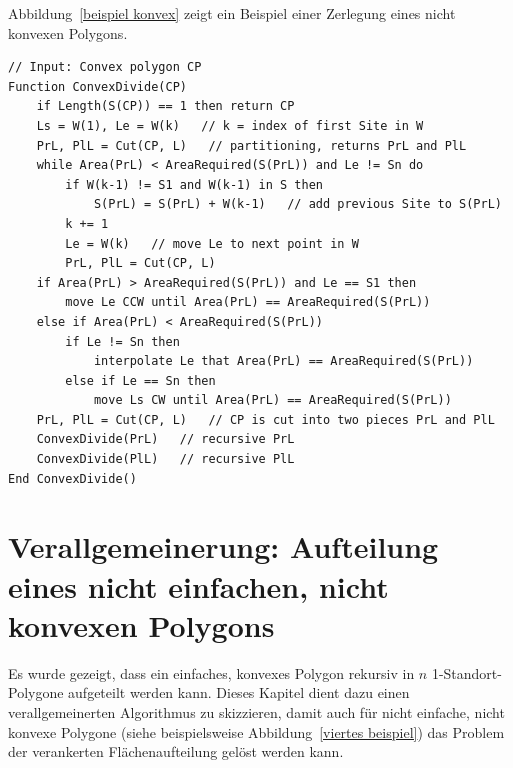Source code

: \documentclass[ngerman]{seminarbeitrag}
\begin{document}
Abbildung~\ref{beispiel konvex} zeigt ein Beispiel einer Zerlegung eines nicht konvexen Polygons.


\begin{lstlisting}[float,caption={Der vollständige Algorithmus \mbox{\textit{ConvexDivide}}}, frame=single, label=code konvex]
// Input: Convex polygon CP
Function ConvexDivide(CP)
    if Length(S(CP)) == 1 then return CP 
    Ls = W(1), Le = W(k)   // k = index of first Site in W
    PrL, PlL = Cut(CP, L)   // partitioning, returns PrL and PlL
    while Area(PrL) < AreaRequired(S(PrL)) and Le != Sn do
        if W(k-1) != S1 and W(k-1) in S then 
            S(PrL) = S(PrL) + W(k-1)   // add previous Site to S(PrL)
        k += 1
        Le = W(k)   // move Le to next point in W
        PrL, PlL = Cut(CP, L)
    if Area(PrL) > AreaRequired(S(PrL)) and Le == S1 then
        move Le CCW until Area(PrL) == AreaRequired(S(PrL))
    else if Area(PrL) < AreaRequired(S(PrL)) 
        if Le != Sn then
            interpolate Le that Area(PrL) == AreaRequired(S(PrL))
        else if Le == Sn then 
            move Ls CW until Area(PrL) == AreaRequired(S(PrL))
    PrL, PlL = Cut(CP, L)   // CP is cut into two pieces PrL and PlL
    ConvexDivide(PrL)   // recursive PrL
    ConvexDivide(PlL)   // recursive PlL
End ConvexDivide()
\end{lstlisting}



\section{Verallgemeinerung: Aufteilung eines nicht einfachen, nicht konvexen Polygons}\label{nicht konvex}
Es wurde gezeigt, dass ein einfaches, konvexes Polygon rekursiv in $n$ 1-Standort-Polygone aufgeteilt werden kann. Dieses Kapitel dient dazu einen verallgemeinerten Algorithmus zu skizzieren, damit auch für nicht einfache, nicht konvexe Polygone (siehe beispielsweise Abbildung~\ref{viertes beispiel}) das Problem der verankerten Flächenaufteilung gelöst werden kann.
\end{document}
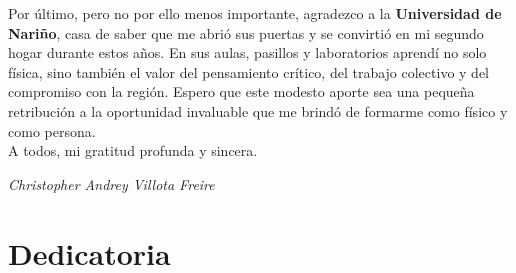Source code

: \documentclass[12pt, spanish]{book}
\begin{document}
Por último, pero no por ello menos importante, agradezco a la \textbf{Universidad de Nariño}, casa de saber que me abrió sus puertas y se convirtió en mi segundo hogar durante estos años. En sus aulas, pasillos y laboratorios aprendí no solo física, sino también el valor del pensamiento crítico, del trabajo colectivo y del compromiso con la región. Espero que este modesto aporte sea una pequeña retribución a la oportunidad invaluable que me brindó de formarme como físico y como persona.\\

A todos, mi gratitud profunda y sincera.\\

\begin{flushright}
\textit{Christopher Andrey Villota Freire}
\end{flushright}

\vspace*{\fill}

\chapter*{Dedicatoria}

\vspace*{1.5cm}
\end{document}
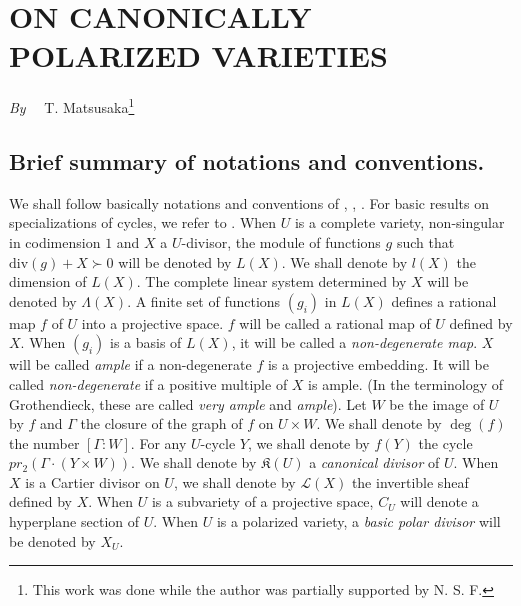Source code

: \chapter[\textsc{T. Matsusaka~:} On Canonically Polarized Varieties]{ON CANONICALLY POLARIZED VARIETIES}\label{art14}

\begin{center}
{\em By}~~ T. Matsusaka\footnote{This work was done while the author was partially supported by N. S. F.}
\end{center}

\setcounter{pageoriginal}{264}
\section*{Brief summary of notations and conventions.}
\pageoriginale


We shall follow basically notations and conventions of \cite{art14-key21}, \cite{art14-key25}, \cite{art14-key32}. For basic results on specializations of cycles, we refer to \cite{art14-key24}. When $U$ is a complete variety, non-singular in codimension $1$ and $X$ a $U$-divisor, the module of functions $g$ such that $\text{div} (g)+X\succ 0$ will be denoted by $L(X)$. We shall denote by $l(X)$ the dimension of $L(X)$. The complete linear system determined by $X$ will be denoted by $\Lambda(X)$. A finite set of functions $(g_{i})$ in $L(X)$ defines a rational map $f$ of $U$ into a projective space. $f$ will be called a {\rm rational map of $U$ defined by $X$.} When $(g_{i})$ is a basis of $L(X)$, it will be called a {\em non-degenerate map}. $X$ will be called {\em ample} if a non-degenerate $f$ is a projective embedding. It will be called {\em non-degenerate} if a positive multiple of $X$ is ample. (In the terminology of Grothendieck, these are called {\em very ample} and {\em ample}). Let $W$ be the image of $U$ by $f$ and $\Gamma$ the closure of the graph of $f$ on $U\times W$. We shall denote by $\deg (f)$ the number $[\Gamma:W]$. For any $U$-cycle $Y$, we shall denote by $f(Y)$ the cycle $pr_{2}(\Gamma\cdot (Y\times W))$. We shall denote by $\mathfrak{K}(U)$  a {\em canonical divisor} of $U$. When $X$ is a Cartier divisor on $U$, we shall denote by $\mathscr{L}(X)$ the invertible sheaf defined by $X$. When $U$ is a subvariety of a projective space, $C_{U}$ will denote a hyperplane section of $U$. When $U$ is a polarized variety, a {\em basic polar divisor} will be denoted by $X_{U}$.

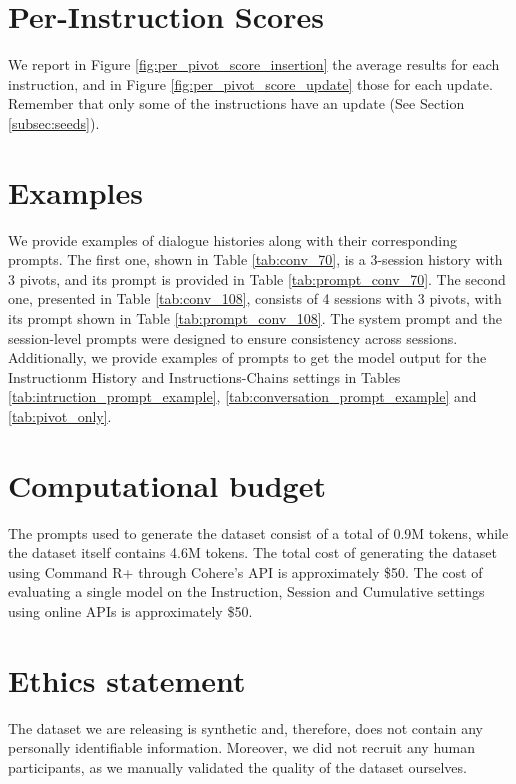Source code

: \section{Per-Instruction Scores}
\label{app:per_instruction_scores}
We report in Figure \ref{fig:per_pivot_score_insertion} the average results for each instruction, and in 
Figure \ref{fig:per_pivot_score_update} those for each update. Remember that only some of the instructions have an update (See Section \ref{subsec:seeds}).

\section{Examples}
\label{app:examples}
We provide examples of dialogue histories along with their corresponding prompts. The first one, shown in Table \ref{tab:conv_70}, is a 3-session history with 3 pivots, and its prompt is provided in Table \ref{tab:prompt_conv_70}. The second one, presented in Table \ref{tab:conv_108}, consists of 4 sessions with 3 pivots, with its prompt shown in Table \ref{tab:prompt_conv_108}. The system prompt and the session-level prompts were designed to ensure consistency across sessions. Additionally, we provide examples of prompts to get the model output for the Instructionm History and Instructions-Chains settings in Tables \ref{tab:intruction_prompt_example}, \ref{tab:conversation_prompt_example} and \ref{tab:pivot_only}.

\section{Computational budget}
\label{sec:computational_budget}
The prompts used to generate the dataset consist of a total of 0.9M tokens, while the dataset itself contains 4.6M tokens. The total cost of generating the dataset using Command R+ through Cohere's API is approximately \$50. The cost of evaluating a single model on the Instruction, Session and Cumulative settings using online APIs is approximately \$50.

\section{Ethics statement}
\label{sec:ethical statement}
The dataset we are releasing is synthetic and, therefore, does not contain any personally identifiable information. Moreover, we did not recruit any human participants, as we manually validated the quality of the dataset ourselves.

▶ WHAT YOU SHOULD DO
Could you return all the entries exactly as they appear, minus the pictures?

▶ RESULT FOR THIS EXERCISE
Source code

: \documentclass[ngerman]{seminarbeitrag}
\begin{document}
Abbildung~\ref{beispiel konvex} zeigt ein Beispiel einer Zerlegung eines nicht konvexen Polygons.


\begin{lstlisting}[float,caption={Der vollständige Algorithmus \mbox{\textit{ConvexDivide}}}, frame=single, label=code konvex]
// Input: Convex polygon CP
Function ConvexDivide(CP)
    if Length(S(CP)) == 1 then return CP 
    Ls = W(1), Le = W(k)   // k = index of first Site in W
    PrL, PlL = Cut(CP, L)   // partitioning, returns PrL and PlL
    while Area(PrL) < AreaRequired(S(PrL)) and Le != Sn do
        if W(k-1) != S1 and W(k-1) in S then 
            S(PrL) = S(PrL) + W(k-1)   // add previous Site to S(PrL)
        k += 1
        Le = W(k)   // move Le to next point in W
        PrL, PlL = Cut(CP, L)
    if Area(PrL) > AreaRequired(S(PrL)) and Le == S1 then
        move Le CCW until Area(PrL) == AreaRequired(S(PrL))
    else if Area(PrL) < AreaRequired(S(PrL)) 
        if Le != Sn then
            interpolate Le that Area(PrL) == AreaRequired(S(PrL))
        else if Le == Sn then 
            move Ls CW until Area(PrL) == AreaRequired(S(PrL))
    PrL, PlL = Cut(CP, L)   // CP is cut into two pieces PrL and PlL
    ConvexDivide(PrL)   // recursive PrL
    ConvexDivide(PlL)   // recursive PlL
End ConvexDivide()
\end{lstlisting}



\section{Verallgemeinerung: Aufteilung eines nicht einfachen, nicht konvexen Polygons}\label{nicht konvex}
Es wurde gezeigt, dass ein einfaches, konvexes Polygon rekursiv in $n$ 1-Standort-Polygone aufgeteilt werden kann. Dieses Kapitel dient dazu einen verallgemeinerten Algorithmus zu skizzieren, damit auch für nicht einfache, nicht konvexe Polygone (siehe beispielsweise Abbildung~\ref{viertes beispiel}) das Problem der verankerten Flächenaufteilung gelöst werden kann.
\end{document}
Source code

: \documentclass[12pt, spanish]{book}
\begin{document}
Por último, pero no por ello menos importante, agradezco a la \textbf{Universidad de Nariño}, casa de saber que me abrió sus puertas y se convirtió en mi segundo hogar durante estos años. En sus aulas, pasillos y laboratorios aprendí no solo física, sino también el valor del pensamiento crítico, del trabajo colectivo y del compromiso con la región. Espero que este modesto aporte sea una pequeña retribución a la oportunidad invaluable que me brindó de formarme como físico y como persona.\\

A todos, mi gratitud profunda y sincera.\\

\begin{flushright}
\textit{Christopher Andrey Villota Freire}
\end{flushright}

\vspace*{\fill}

\chapter*{Dedicatoria}

\vspace*{1.5cm}
\end{document}
Source code

: \chapter[\textsc{T. Matsusaka~:} On Canonically Polarized Varieties]{ON CANONICALLY POLARIZED VARIETIES}\label{art14}

\begin{center}
{\em By}~~ T. Matsusaka\footnote{This work was done while the author was partially supported by N. S. F.}
\end{center}

\setcounter{pageoriginal}{264}
\section*{Brief summary of notations and conventions.}
\pageoriginale


We shall follow basically notations and conventions of \cite{art14-key21}, \cite{art14-key25}, \cite{art14-key32}. For basic results on specializations of cycles, we refer to \cite{art14-key24}. When $U$ is a complete variety, non-singular in codimension $1$ and $X$ a $U$-divisor, the module of functions $g$ such that $\text{div} (g)+X\succ 0$ will be denoted by $L(X)$. We shall denote by $l(X)$ the dimension of $L(X)$. The complete linear system determined by $X$ will be denoted by $\Lambda(X)$. A finite set of functions $(g_{i})$ in $L(X)$ defines a rational map $f$ of $U$ into a projective space. $f$ will be called a {\rm rational map of $U$ defined by $X$.} When $(g_{i})$ is a basis of $L(X)$, it will be called a {\em non-degenerate map}. $X$ will be called {\em ample} if a non-degenerate $f$ is a projective embedding. It will be called {\em non-degenerate} if a positive multiple of $X$ is ample. (In the terminology of Grothendieck, these are called {\em very ample} and {\em ample}). Let $W$ be the image of $U$ by $f$ and $\Gamma$ the closure of the graph of $f$ on $U\times W$. We shall denote by $\deg (f)$ the number $[\Gamma:W]$. For any $U$-cycle $Y$, we shall denote by $f(Y)$ the cycle $pr_{2}(\Gamma\cdot (Y\times W))$. We shall denote by $\mathfrak{K}(U)$  a {\em canonical divisor} of $U$. When $X$ is a Cartier divisor on $U$, we shall denote by $\mathscr{L}(X)$ the invertible sheaf defined by $X$. When $U$ is a subvariety of a projective space, $C_{U}$ will denote a hyperplane section of $U$. When $U$ is a polarized variety, a {\em basic polar divisor} will be denoted by $X_{U}$.

Source code

: \section{Per-Instruction Scores}
\label{app:per_instruction_scores}
We report in Figure \ref{fig:per_pivot_score_insertion} the average results for each instruction, and in 
Figure \ref{fig:per_pivot_score_update} those for each update. Remember that only some of the instructions have an update (See Section \ref{subsec:seeds}).

\section{Examples}
\label{app:examples}
We provide examples of dialogue histories along with their corresponding prompts. The first one, shown in Table \ref{tab:conv_70}, is a 3-session history with 3 pivots, and its prompt is provided in Table \ref{tab:prompt_conv_70}. The second one, presented in Table \ref{tab:conv_108}, consists of 4 sessions with 3 pivots, with its prompt shown in Table \ref{tab:prompt_conv_108}. The system prompt and the session-level prompts were designed to ensure consistency across sessions. Additionally, we provide examples of prompts to get the model output for the Instructionm History and Instructions-Chains settings in Tables \ref{tab:intruction_prompt_example}, \ref{tab:conversation_prompt_example} and \ref{tab:pivot_only}.

\section{Computational budget}
\label{sec:computational_budget}
The prompts used to generate the dataset consist of a total of 0.9M tokens, while the dataset itself contains 4.6M tokens. The total cost of generating the dataset using Command R+ through Cohere's API is approximately \$50. The cost of evaluating a single model on the Instruction, Session and Cumulative settings using online APIs is approximately \$50.

\section{Ethics statement}
\label{sec:ethical statement}
The dataset we are releasing is synthetic and, therefore, does not contain any personally identifiable information. Moreover, we did not recruit any human participants, as we manually validated the quality of the dataset ourselves.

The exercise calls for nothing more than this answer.